Contra la política demócrata
De este modo, Netanyahu hizo abiertamente caso omiso de los deseos de Joe Biden. No tenía ninguna intención de regalar al presidente demócrata una tregua acompañada por una liberación de rehenes, entre los cuales había ciudadanos estadounidenses que habrían sido recibidos con gran pompa en la Casa Blanca. Al resistirse a Biden con mucha ingratitud, el jefe del Likud ayudó a su entonces competidor en la carrera presidencial, Donald Trump. La retirada de la candidatura del presidente en ejercicio y su renuncia a favor de su vicepresidenta, Kamala Harris, no cambiaron la situación para Netanyahu. Por el contrario, tenía buenas razones para temer que Harris llevara a cabo en la Casa Blanca una política hacia Medio Oriente más alineada con la de uno de los mentores de su campaña, Barack Obama, que con la de Biden.

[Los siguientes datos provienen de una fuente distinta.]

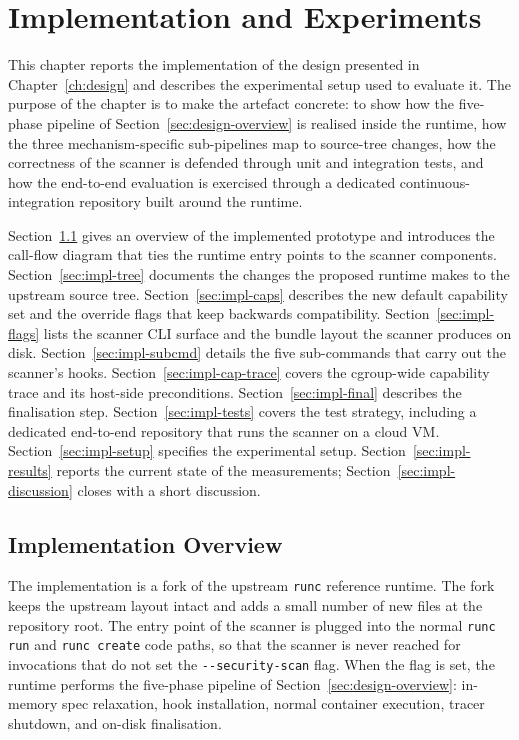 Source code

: 
\chapter{Implementation and Experiments}\label{ch:impl}

This chapter reports the implementation of the design presented in Chapter~\ref{ch:design} and describes the experimental setup used to evaluate it. The purpose of the chapter is to make the artefact concrete: to show how the five-phase pipeline of Section~\ref{sec:design-overview} is realised inside the runtime, how the three mechanism-specific sub-pipelines map to source-tree changes, how the correctness of the scanner is defended through unit and integration tests, and how the end-to-end evaluation is exercised through a dedicated continuous-integration repository built around the runtime.

Section~\ref{sec:impl-overview} gives an overview of the implemented prototype and introduces the call-flow diagram that ties the runtime entry points to the scanner components. Section~\ref{sec:impl-tree} documents the changes the proposed runtime makes to the upstream source tree. Section~\ref{sec:impl-caps} describes the new default capability set and the override flags that keep backwards compatibility. Section~\ref{sec:impl-flags} lists the scanner CLI surface and the bundle layout the scanner produces on disk. Section~\ref{sec:impl-subcmd} details the five sub-commands that carry out the scanner's hooks. Section~\ref{sec:impl-cap-trace} covers the cgroup-wide capability trace and its host-side preconditions. Section~\ref{sec:impl-final} describes the finalisation step. Section~\ref{sec:impl-tests} covers the test strategy, including a dedicated end-to-end repository that runs the scanner on a cloud VM. Section~\ref{sec:impl-setup} specifies the experimental setup. Section~\ref{sec:impl-results} reports the current state of the measurements; Section~\ref{sec:impl-discussion} closes with a short discussion.

\section{Implementation Overview}\label{sec:impl-overview}

The implementation is a fork of the upstream \texttt{runc} reference runtime. The fork keeps the upstream layout intact and adds a small number of new files at the repository root. The entry point of the scanner is plugged into the normal \texttt{runc run} and \texttt{runc create} code paths, so that the scanner is never reached for invocations that do not set the \texttt{-{}-security-scan} flag. When the flag is set, the runtime performs the five-phase pipeline of Section~\ref{sec:design-overview}: in-memory spec relaxation, hook installation, normal container execution, tracer shutdown, and on-disk finalisation.

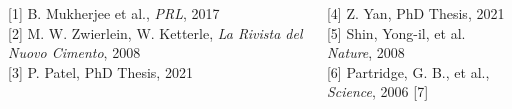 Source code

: \documentclass[26pt, paperwidth=36in,paperheight=48in]{tikzposter} %
\newcommand{\myfont}{\fontsize{26}{40}\selectfont}
\begin{document}
\begin{columns}
	\note[targetoffsetx=5cm, targetoffsety=-15.8cm, angle=0, radius=0cm,
	width=0.1cm, rotate=0, connection, linewidth=0cm,
	roundedcorners=0, innersep=0cm]{[4]}
	
\end{columns}


\begin{columns} 
	\block[roundedcorners=0]{\textcolor{BEC1blue}{References}}
	{
	\begin{minipage}{0.2\textwidth}
		\myfont
		{[1]} B. Mukherjee et al., \textit{PRL}, 2017\\
		{[2]} M. W. Zwierlein, W. Ketterle,  \textit{La Rivista del Nuovo Cimento}, 2008\\
		{[3]} P. Patel, PhD Thesis, 2021 
	\end{minipage}
	\hspace{0.2cm}
	\begin{minipage}{0.2\textwidth}
		\myfont
		{[4]} Z. Yan, PhD Thesis, 2021\\
		{[5]} Shin, Yong-il, et al. \textit{Nature}, 2008\\
		{[6]} Partridge, G. B., et al., \textit{Science}, 2006
		{[7]} 
	\end{minipage}


	} 
	
	
	\block[roundedcorners=0]{\textcolor{BEC1blue}{Funding}}{

}
\end{columns}
\end{document}
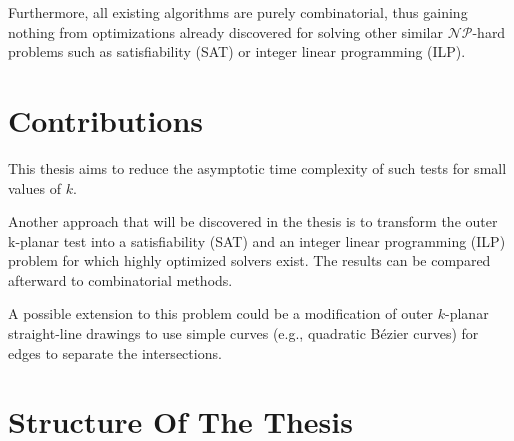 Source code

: Furthermore, all existing algorithms are purely combinatorial, thus gaining nothing from optimizations already discovered for solving other similar \(\mathcal{NP}\)-hard problems such as satisfiability (SAT) or integer linear programming (ILP).


\section{Contributions}

This thesis aims to reduce the asymptotic time complexity of such tests for small values of \(k\).

Another approach that will be discovered in the thesis is to transform the outer k-planar test into a satisfiability (SAT) and an integer linear programming (ILP) problem for which highly optimized solvers exist.
The results can be compared afterward to combinatorial methods.

A possible extension to this problem could be a modification of outer \(k\)-planar straight-line drawings to use simple curves (e.g., quadratic Bézier curves) for edges to separate the intersections.


\section{Structure Of The Thesis}
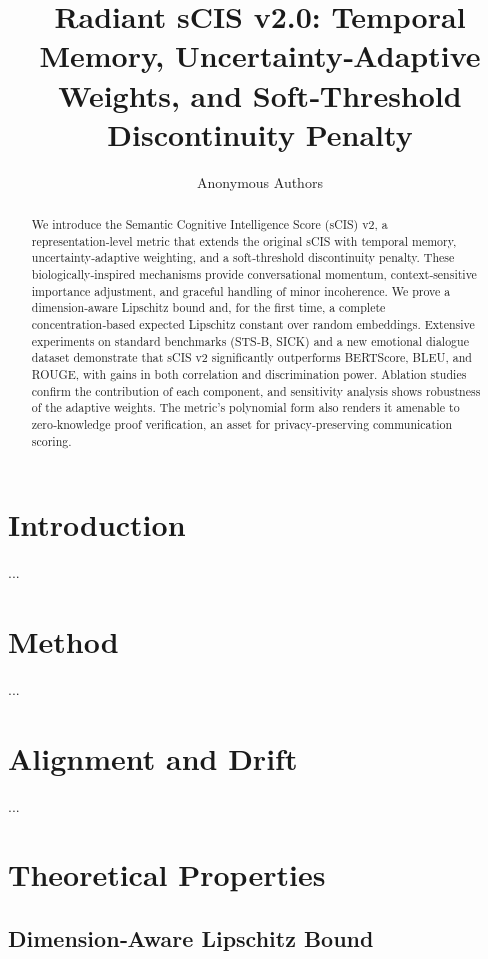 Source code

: \documentclass[11pt]{article}
\title{\textbf{Radiant sCIS v2.0:} Temporal Memory, Uncertainty‑Adaptive Weights, and Soft‑Threshold Discontinuity Penalty}
\author{Anonymous Authors}
\date{}
\theoremstyle{definition}
\begin{document}
\maketitle

\begin{abstract}
We introduce the Semantic Cognitive Intelligence Score (sCIS) v2, a representation‑level metric that extends the original sCIS with temporal memory, uncertainty‑adaptive weighting, and a soft‑threshold discontinuity penalty. These biologically‑inspired mechanisms provide conversational momentum, context‑sensitive importance adjustment, and graceful handling of minor incoherence. We prove a dimension‑aware Lipschitz bound and, for the first time, a complete concentration‑based expected Lipschitz constant over random embeddings. Extensive experiments on standard benchmarks (STS‑B, SICK) and a new emotional dialogue dataset demonstrate that sCIS v2 significantly outperforms BERTScore, BLEU, and ROUGE, with gains in both correlation and discrimination power. Ablation studies confirm the contribution of each component, and sensitivity analysis shows robustness of the adaptive weights. The metric’s polynomial form also renders it amenable to zero‑knowledge proof verification, an asset for privacy‑preserving communication scoring.
\end{abstract}

\section{Introduction}
...

\section{Method}
...

\section{Alignment and Drift}
...

\section{Theoretical Properties}
\subsection{Dimension‑Aware Lipschitz Bound}
\end{document}
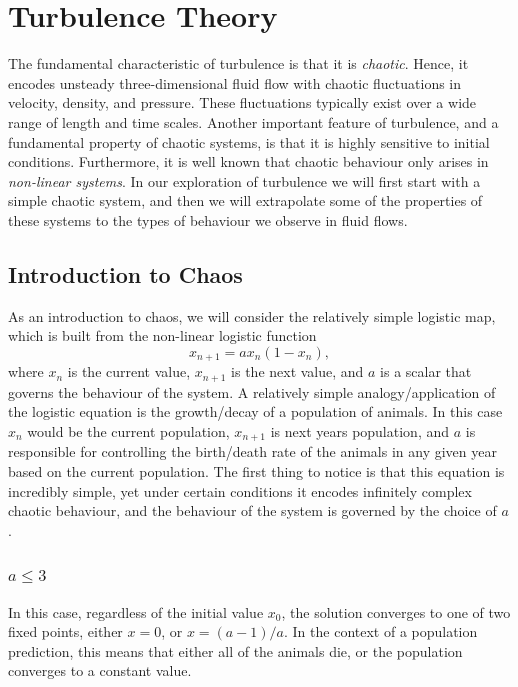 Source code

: \section{Turbulence Theory}
The fundamental characteristic of turbulence is that it is {\it chaotic}. Hence, it encodes unsteady three-dimensional fluid flow with chaotic fluctuations in velocity, density, and pressure. These fluctuations typically exist over a wide range of length and time scales. Another important feature of turbulence, and a fundamental property of chaotic systems, is that it is highly sensitive to initial conditions. Furthermore, it is well known that chaotic behaviour only arises in {\it non-linear systems}. In our exploration of turbulence we will first start with a simple chaotic system, and then we will extrapolate some of the properties of these systems to the types of behaviour we observe in fluid flows.

\subsection{Introduction to Chaos}
As an introduction to chaos, we will consider the relatively simple logistic map, which is built from the non-linear logistic function~\cite{strogatz2018nonlinear}
\begin{equation}
	x_{n+1} = ax_n(1-x_n),
	\label{eq:logistic_function}
\end{equation}
where $x_n$ is the current value, $x_{n+1}$ is the next value, and $a$ is a scalar that governs the behaviour of the system. A relatively simple analogy/application of the logistic equation is the growth/decay of a population of animals. In this case $x_n$ would be the current population, $x_{n+1}$ is next years population, and $a$ is responsible for controlling the birth/death rate of the animals in any given year based on the current population. The first thing to notice is that this equation is incredibly simple, yet under certain conditions it encodes infinitely complex chaotic behaviour, and the behaviour of the system is governed by the choice of $a$.

\subsubsection{$a\leq 3$}
In this case, regardless of the initial value $x_0$, the solution converges to one of two fixed points, either $x=0$, or $x=(a-1)/a$. In the context of a population prediction, this means that either all of the animals die, or the population converges to a constant value.

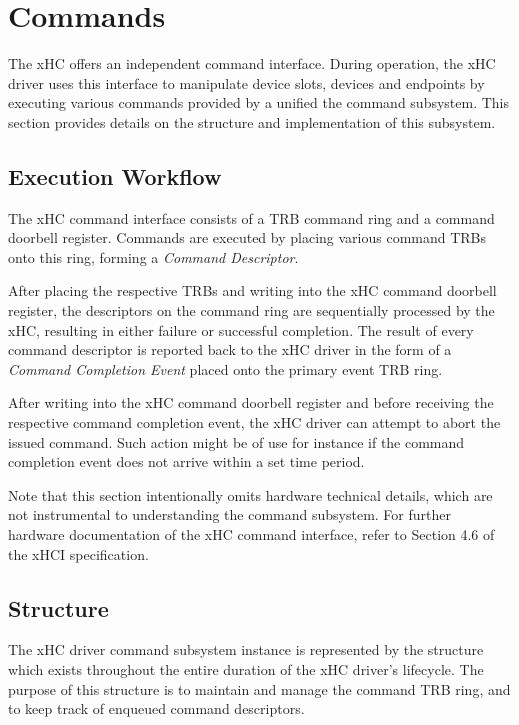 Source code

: \section{Commands}

The xHC offers an independent command interface. During operation, the xHC
driver uses this interface to manipulate device slots, devices and endpoints by
executing various commands provided by a unified the command subsystem. This
section provides details on the structure and implementation of this subsystem.


\subsection{Execution Workflow}

The xHC command interface consists of a TRB command ring and a command doorbell
register. Commands are executed by placing various command TRBs onto this ring,
forming a \textit{Command Descriptor}.

After placing the respective TRBs and writing into the xHC command doorbell
register, the descriptors on the command ring are sequentially processed by the
xHC, resulting in either failure or successful completion. The result of every
command descriptor is reported back to the xHC driver in the form of a
\textit{Command Completion Event} placed onto the primary event TRB ring.

After writing into the xHC command doorbell register and before receiving the
respective command completion event, the xHC driver can attempt to abort the
issued command. Such action might be of use for instance if the command
completion event does not arrive within a set time period.

Note that this section intentionally omits hardware technical details, which are
not instrumental to understanding the command subsystem. For further hardware
documentation of the xHC command interface, refer to Section 4.6 of the xHCI
specification.


\subsection{Structure}

The xHC driver command subsystem instance is represented by the
 structure which exists throughout the entire duration
of the xHC driver's lifecycle. The purpose of this structure is to maintain and
manage the command TRB ring, and to keep track of enqueued command descriptors.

Sólo se recuerdan las relaciones tensas entre Netanyahu y Obama. El primero, que llegó al mando en 2009, poco tiempo después de la investidura del segundo, dirigió contra él un enfrentamiento político permanente apoyándose en los republicanos en el Congreso. Netanyahu retomó esta táctica cuando tuvo que oponerse a las críticas cada vez más abiertas proferidas por Biden hacia él y a la preferencia manifestada por el presidente estadounidense y por el Pentágono hacia Gallant, recibido en Washington en varias oportunidades desde el comienzo de la guerra en Gaza. El 24 de julio, los republicanos invitaron entonces al primer ministro israelí a hablar en el Congreso por cuarta vez. En esta oportunidad, Netanyahu batió el récord que detentaba su par británico, Winston Churchill. Harris, a pesar de ser presidenta del Senado en los términos de la Constitución, no asistió a esta presentación –lo que sugería una falta de simpatía con respecto al dirigente israelí–.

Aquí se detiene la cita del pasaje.